Voglio partire dalla domanda posta da un lettore per approfondire gli aspetti legati alla gestione di un blog.

Se anche tu stai per aprirne uno o ne hai uno già aperto sono sicuro che almeno una volta ti sei posto questa domanda: è possibile aprire un blog senza partita Iva?

La maggior parte delle persone che gestiscono un sito web, oppure un blog, che contiene al suo interno banner pubblicitari o altre forme di advertisement (come le affiliazioni), vogliono sapere se e come gestire questi proventi. E se possibile dichiararli senza una partita Iva.

Stessa cosa se vuoi vendere libri o oggetti che produci con le tue mani. Il dubbio che ti stai ponendo è sempre lo stesso: quando è possibile operare senza partita Iva.

Se leggerai questo articolo scoprirai quali sono i casi in cui sei obbligato ad operare con partita Iva per la gestione del tuo blog. Qualsiasi sia la forma di monetizzazione che hai scelto.

Aprire un blog senza partita Iva

Aprire un blog senza partita Iva

Che tu sia un esperto di tecnologia, di giochi, o una fashion blogger all’Amministrazione finanziaria poco importa, l’aspetto fondamentale è che tu sappia che ogni guadagno effettuato tramite il tuo blog deve essere dichiarato e soggetto a tassazione.

Naturalmente ai fini delle imposte dirette.

Questo significa, indirettamente, che per gestire un blog senza partita Iva è necessario che lo stesso non preveda alcuna forma di monetizzazione, diretta o indiretta.

Aprire un blog senza partita Iva è possibile soltanto se si gestisce un c.d. “sito vetrina“, ovvero un sito web che parla di determinati argomenti senza proporre beni o servizi in vendita.

In pratica, non deve esserci al suo interno alcuna forma di monetizzazione, nemmeno indiretta, come forme di advertising (banner pubblicitari), oppure di affiliazione commerciale.

Soltanto in questi casi, ai fini della normativa fiscale è possibile aprire un blog senza partita Iva.

Aprire un blog senza partita Iva: esempi pratici

Per capire meglio, pensiamo al caso di un hobbista che produce oggetti fatti in metallo.

Nel suo caso è possibile aprire un blog senza partita Iva se all’interno del sito descrive i suoi oggetti e li mostra al pubblico senza indicare il prezzo di vendita e senza invitare i lettori all’acquisto.

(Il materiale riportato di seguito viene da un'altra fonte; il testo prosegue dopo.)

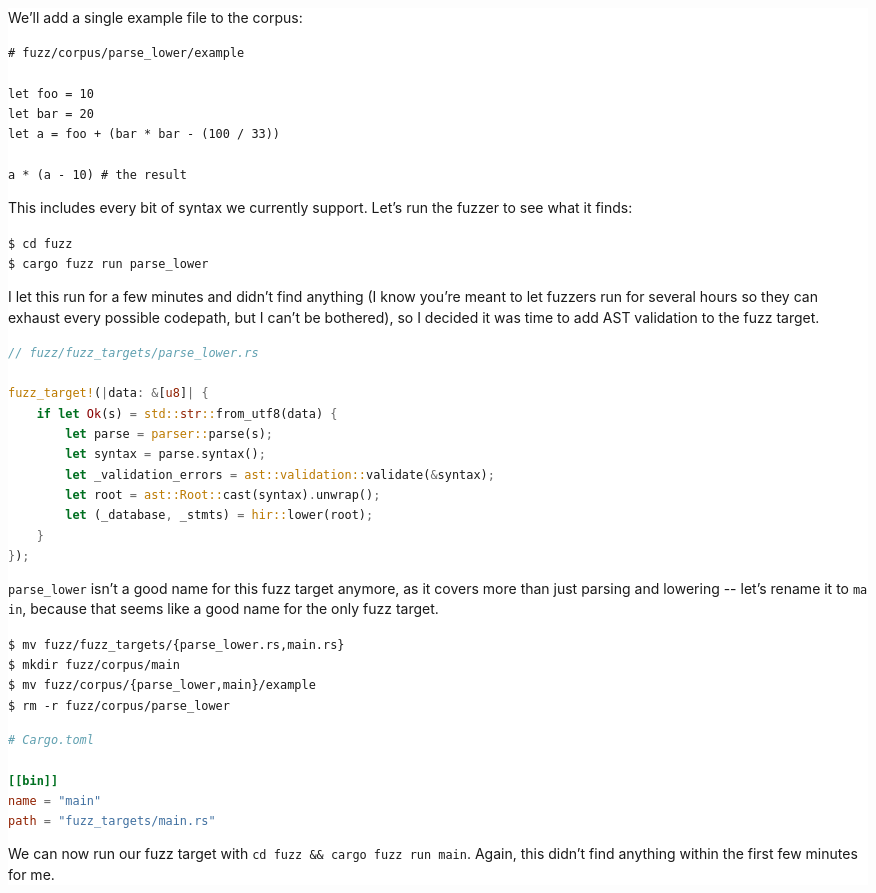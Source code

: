 We’ll add a single example file to the corpus:

```
# fuzz/corpus/parse_lower/example

let foo = 10
let bar = 20
let a = foo + (bar * bar - (100 / 33))

a * (a - 10) # the result
```

This includes every bit of syntax we currently support. Let’s run the fuzzer to see what it finds:

```-
$ cd fuzz
$ cargo fuzz run parse_lower
```

I let this run for a few minutes and didn’t find anything (I know you’re meant to let fuzzers run for several hours so they can exhaust every possible codepath, but I can’t be bothered), so I decided it was time to add AST validation to the fuzz target.

```rust
// fuzz/fuzz_targets/parse_lower.rs

fuzz_target!(|data: &[u8]| {
    if let Ok(s) = std::str::from_utf8(data) {
        let parse = parser::parse(s);
        let syntax = parse.syntax();
        let _validation_errors = ast::validation::validate(&syntax);
        let root = ast::Root::cast(syntax).unwrap();
        let (_database, _stmts) = hir::lower(root);
    }
});
```

`parse_lower` isn’t a good name for this fuzz target anymore, as it covers more than just parsing and lowering -- let’s rename it to `main`, because that seems like a good name for the only fuzz target.

```-
$ mv fuzz/fuzz_targets/{parse_lower.rs,main.rs}
$ mkdir fuzz/corpus/main
$ mv fuzz/corpus/{parse_lower,main}/example
$ rm -r fuzz/corpus/parse_lower
```

```toml
# Cargo.toml

[[bin]]
name = "main"
path = "fuzz_targets/main.rs"
```

We can now run our fuzz target with `cd fuzz && cargo fuzz run main`. Again, this didn’t find anything within the first few minutes for me.


[^1]: I really should have done this at the start. This is a nice pattern -- you use a fuzzer to find bugs in your code, you write some unit tests to catch the bugs the fuzzer found, and then write code to make the bugs go away.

Stessa cosa se invece, sei uno scrittore e stai cercando di promuovere il tuo E-book.

Tieni presente che questo ragionamento è valido qualsiasi sia la tua attività. Se utilizzi una qualsiasi forma di monetizzazione l’utilizzo della partita Iva è obbligatorio.

Disciplina fiscale dei guadagni sul web

Avere chiaro l’aspetto legato alla possibilità di operare senza partita Iva quando si gestisce un blog ci è di aiuto per andare a delineare la disciplina fiscale legata ai guadagni sul web.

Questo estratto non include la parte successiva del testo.